Stored data entries
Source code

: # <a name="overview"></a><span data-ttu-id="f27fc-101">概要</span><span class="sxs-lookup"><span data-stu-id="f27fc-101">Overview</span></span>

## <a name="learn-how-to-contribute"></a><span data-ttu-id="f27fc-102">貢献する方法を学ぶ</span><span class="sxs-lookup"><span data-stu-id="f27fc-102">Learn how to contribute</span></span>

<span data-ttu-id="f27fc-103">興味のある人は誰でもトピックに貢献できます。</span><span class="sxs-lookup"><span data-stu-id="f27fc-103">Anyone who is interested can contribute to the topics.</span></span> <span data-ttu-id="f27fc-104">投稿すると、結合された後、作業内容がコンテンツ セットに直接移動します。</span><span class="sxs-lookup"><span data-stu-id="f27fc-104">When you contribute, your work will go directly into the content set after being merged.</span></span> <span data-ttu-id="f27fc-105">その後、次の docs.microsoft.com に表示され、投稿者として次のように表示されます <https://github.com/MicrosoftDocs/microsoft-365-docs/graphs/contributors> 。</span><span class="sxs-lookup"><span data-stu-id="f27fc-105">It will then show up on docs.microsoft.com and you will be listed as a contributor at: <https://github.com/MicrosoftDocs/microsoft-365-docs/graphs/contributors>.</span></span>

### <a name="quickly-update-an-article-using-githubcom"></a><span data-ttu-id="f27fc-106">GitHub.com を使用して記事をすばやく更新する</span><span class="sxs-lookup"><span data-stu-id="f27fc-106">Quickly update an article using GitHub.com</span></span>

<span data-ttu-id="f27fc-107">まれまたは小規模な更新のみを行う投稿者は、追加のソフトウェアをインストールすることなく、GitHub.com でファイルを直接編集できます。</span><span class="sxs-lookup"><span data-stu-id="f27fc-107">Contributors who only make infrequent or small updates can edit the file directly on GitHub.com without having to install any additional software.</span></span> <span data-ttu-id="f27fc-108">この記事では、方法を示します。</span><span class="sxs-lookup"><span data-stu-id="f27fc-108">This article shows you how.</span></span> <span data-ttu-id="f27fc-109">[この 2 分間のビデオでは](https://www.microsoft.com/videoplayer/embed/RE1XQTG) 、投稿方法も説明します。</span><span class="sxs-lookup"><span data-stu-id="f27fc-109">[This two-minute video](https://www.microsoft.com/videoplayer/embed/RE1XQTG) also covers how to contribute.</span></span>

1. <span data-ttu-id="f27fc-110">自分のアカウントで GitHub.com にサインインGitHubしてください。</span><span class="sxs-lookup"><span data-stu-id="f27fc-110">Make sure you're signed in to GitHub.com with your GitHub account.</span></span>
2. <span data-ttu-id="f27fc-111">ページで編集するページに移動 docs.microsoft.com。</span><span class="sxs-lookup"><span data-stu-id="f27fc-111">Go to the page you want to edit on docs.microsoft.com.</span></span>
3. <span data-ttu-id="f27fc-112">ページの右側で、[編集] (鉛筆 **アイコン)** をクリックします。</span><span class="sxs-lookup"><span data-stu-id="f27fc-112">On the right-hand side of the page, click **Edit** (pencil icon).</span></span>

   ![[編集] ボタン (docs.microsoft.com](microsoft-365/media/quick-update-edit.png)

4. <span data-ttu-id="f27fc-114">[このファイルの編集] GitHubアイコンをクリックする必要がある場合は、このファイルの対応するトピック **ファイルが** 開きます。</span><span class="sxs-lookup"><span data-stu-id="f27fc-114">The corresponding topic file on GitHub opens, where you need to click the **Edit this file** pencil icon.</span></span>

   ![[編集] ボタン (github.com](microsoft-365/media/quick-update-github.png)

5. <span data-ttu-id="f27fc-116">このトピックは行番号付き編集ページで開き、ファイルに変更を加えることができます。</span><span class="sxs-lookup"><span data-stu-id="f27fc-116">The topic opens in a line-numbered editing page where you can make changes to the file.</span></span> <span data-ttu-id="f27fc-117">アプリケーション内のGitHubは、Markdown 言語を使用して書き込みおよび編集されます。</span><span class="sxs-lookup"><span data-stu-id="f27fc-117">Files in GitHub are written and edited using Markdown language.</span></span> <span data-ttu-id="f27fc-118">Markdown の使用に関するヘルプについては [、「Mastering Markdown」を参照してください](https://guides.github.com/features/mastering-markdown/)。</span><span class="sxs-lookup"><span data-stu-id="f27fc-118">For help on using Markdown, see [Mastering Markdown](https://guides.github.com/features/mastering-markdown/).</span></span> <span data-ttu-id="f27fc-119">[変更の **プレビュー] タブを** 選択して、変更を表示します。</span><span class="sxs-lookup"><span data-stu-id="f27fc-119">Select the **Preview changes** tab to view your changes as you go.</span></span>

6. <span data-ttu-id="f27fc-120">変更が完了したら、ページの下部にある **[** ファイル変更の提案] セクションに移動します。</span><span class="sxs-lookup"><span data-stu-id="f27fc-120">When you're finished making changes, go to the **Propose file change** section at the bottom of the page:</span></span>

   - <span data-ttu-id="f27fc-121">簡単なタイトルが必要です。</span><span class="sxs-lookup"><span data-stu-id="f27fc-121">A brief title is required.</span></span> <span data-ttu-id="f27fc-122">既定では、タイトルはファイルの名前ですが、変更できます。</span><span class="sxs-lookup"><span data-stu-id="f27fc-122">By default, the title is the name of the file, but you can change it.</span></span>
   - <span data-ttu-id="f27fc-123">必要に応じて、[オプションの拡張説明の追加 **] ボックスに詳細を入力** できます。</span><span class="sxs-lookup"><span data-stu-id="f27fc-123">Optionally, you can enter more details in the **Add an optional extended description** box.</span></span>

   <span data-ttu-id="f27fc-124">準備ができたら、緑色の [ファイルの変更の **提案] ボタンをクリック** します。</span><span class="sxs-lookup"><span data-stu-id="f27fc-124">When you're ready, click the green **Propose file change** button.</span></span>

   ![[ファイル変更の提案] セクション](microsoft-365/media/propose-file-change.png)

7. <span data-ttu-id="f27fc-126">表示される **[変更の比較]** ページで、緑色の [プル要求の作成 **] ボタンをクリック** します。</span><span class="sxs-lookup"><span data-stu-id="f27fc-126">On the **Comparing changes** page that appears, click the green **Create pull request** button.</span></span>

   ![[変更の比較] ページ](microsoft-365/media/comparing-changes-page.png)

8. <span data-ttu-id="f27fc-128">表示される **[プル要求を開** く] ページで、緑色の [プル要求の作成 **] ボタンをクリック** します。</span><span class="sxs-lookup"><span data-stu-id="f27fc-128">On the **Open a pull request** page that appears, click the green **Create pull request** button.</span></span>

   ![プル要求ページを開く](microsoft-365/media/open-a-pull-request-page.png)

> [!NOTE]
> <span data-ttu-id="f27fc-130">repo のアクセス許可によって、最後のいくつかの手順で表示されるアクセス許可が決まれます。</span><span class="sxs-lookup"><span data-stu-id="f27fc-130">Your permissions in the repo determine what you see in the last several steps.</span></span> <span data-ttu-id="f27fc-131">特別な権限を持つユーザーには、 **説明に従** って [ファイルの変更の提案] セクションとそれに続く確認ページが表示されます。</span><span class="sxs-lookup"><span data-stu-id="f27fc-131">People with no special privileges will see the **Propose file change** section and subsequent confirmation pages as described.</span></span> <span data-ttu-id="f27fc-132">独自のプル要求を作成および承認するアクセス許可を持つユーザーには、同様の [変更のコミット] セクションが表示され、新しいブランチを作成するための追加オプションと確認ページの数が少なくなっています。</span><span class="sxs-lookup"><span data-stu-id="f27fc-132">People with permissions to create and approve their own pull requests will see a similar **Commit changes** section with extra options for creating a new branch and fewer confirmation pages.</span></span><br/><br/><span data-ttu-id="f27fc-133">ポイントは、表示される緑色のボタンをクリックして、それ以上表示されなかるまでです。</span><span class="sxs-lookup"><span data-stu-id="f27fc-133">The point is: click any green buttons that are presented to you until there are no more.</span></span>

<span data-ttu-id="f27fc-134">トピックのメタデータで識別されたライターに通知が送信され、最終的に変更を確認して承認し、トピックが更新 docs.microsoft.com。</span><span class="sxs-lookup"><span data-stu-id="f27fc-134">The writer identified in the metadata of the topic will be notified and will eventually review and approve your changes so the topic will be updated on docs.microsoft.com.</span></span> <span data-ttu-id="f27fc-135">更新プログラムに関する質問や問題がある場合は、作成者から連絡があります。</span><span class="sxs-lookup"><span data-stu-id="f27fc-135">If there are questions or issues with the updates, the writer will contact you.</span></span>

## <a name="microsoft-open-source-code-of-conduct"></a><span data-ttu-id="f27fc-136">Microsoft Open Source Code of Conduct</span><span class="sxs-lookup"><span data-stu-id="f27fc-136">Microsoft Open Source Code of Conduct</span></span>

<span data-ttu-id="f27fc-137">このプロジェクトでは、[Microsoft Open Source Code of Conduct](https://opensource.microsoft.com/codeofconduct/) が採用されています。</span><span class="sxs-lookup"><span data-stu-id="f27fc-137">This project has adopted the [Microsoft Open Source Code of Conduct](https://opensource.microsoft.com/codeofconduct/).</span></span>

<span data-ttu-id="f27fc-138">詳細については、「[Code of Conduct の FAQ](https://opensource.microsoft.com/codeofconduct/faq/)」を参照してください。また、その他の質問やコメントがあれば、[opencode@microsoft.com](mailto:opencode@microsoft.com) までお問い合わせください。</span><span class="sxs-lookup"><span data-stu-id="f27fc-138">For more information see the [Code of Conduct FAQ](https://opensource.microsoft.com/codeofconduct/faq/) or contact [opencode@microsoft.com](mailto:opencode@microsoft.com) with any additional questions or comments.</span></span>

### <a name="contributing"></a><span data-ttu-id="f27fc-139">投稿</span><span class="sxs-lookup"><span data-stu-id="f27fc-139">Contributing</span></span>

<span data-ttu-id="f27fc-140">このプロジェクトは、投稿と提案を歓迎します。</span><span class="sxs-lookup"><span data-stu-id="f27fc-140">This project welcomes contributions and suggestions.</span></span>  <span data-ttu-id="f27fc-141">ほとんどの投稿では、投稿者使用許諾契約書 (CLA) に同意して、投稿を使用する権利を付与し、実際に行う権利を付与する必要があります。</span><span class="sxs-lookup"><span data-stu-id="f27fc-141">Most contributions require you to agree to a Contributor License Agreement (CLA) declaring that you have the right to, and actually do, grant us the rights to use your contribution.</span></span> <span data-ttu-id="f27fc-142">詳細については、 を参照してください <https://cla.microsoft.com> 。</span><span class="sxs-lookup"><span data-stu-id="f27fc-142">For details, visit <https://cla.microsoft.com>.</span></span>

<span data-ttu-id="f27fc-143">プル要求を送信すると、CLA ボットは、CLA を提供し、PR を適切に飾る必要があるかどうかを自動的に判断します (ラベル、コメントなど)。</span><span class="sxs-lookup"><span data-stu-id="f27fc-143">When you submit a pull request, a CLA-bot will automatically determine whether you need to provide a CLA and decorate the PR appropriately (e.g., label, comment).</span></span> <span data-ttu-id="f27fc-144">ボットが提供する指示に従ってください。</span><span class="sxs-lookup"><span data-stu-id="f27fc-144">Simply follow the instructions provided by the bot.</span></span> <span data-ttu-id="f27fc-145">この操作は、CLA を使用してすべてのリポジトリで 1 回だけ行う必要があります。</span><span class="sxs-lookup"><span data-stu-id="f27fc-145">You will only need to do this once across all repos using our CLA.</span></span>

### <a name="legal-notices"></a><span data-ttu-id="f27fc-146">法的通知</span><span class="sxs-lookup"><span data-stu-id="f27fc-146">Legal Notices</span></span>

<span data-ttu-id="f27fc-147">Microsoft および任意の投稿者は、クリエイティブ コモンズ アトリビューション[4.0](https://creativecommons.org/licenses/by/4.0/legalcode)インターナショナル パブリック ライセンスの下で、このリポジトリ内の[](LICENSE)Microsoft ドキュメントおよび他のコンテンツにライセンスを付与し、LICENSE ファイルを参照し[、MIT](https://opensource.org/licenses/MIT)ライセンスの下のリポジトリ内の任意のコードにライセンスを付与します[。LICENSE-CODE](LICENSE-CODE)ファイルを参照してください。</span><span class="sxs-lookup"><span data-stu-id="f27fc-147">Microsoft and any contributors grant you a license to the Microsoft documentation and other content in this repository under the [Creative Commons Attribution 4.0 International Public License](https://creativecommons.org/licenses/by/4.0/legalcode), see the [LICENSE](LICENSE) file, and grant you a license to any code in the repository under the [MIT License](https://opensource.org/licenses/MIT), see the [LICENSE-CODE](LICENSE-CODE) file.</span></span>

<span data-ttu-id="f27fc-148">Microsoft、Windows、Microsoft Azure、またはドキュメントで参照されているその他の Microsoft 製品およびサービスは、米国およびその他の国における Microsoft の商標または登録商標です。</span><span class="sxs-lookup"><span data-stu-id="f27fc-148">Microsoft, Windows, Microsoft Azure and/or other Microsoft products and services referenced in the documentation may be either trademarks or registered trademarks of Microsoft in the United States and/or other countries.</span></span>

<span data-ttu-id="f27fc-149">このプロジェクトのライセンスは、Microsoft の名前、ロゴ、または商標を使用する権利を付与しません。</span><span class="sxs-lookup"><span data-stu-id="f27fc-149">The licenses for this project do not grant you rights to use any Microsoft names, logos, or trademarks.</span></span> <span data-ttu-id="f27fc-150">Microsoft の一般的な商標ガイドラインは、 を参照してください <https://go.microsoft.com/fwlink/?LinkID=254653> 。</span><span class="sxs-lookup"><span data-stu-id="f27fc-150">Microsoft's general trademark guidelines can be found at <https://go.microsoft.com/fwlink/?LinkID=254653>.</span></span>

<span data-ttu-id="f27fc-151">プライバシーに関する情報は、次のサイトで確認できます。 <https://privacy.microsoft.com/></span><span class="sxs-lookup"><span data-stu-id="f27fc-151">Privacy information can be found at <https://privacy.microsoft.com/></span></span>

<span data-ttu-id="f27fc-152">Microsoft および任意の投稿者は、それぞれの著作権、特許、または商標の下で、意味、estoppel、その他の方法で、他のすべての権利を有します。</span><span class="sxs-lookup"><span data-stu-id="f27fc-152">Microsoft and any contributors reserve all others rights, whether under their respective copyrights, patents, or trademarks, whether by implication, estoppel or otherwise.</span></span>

§ The task:
All lines above from the one holding "how to contribute.</span></span>" to the one holding "your GitHub account.</span></span>", inclusive, are to be copied exactly; no other line is wanted.

§ Your response:
<span data-ttu-id="f27fc-107">まれまたは小規模な更新のみを行う投稿者は、追加のソフトウェアをインストールすることなく、GitHub.com でファイルを直接編集できます。</span><span class="sxs-lookup"><span data-stu-id="f27fc-107">Contributors who only make infrequent or small updates can edit the file directly on GitHub.com without having to install any additional software.</span></span> <span data-ttu-id="f27fc-108">この記事では、方法を示します。</span><span class="sxs-lookup"><span data-stu-id="f27fc-108">This article shows you how.</span></span> <span data-ttu-id="f27fc-109">[この 2 分間のビデオでは](https://www.microsoft.com/videoplayer/embed/RE1XQTG) 、投稿方法も説明します。</span><span class="sxs-lookup"><span data-stu-id="f27fc-109">[This two-minute video](https://www.microsoft.com/videoplayer/embed/RE1XQTG) also covers how to contribute.</span></span>

1. <span data-ttu-id="f27fc-110">自分のアカウントで GitHub.com にサインインGitHubしてください。</span><span class="sxs-lookup"><span data-stu-id="f27fc-110">Make sure you're signed in to GitHub.com with your GitHub account.</span></span>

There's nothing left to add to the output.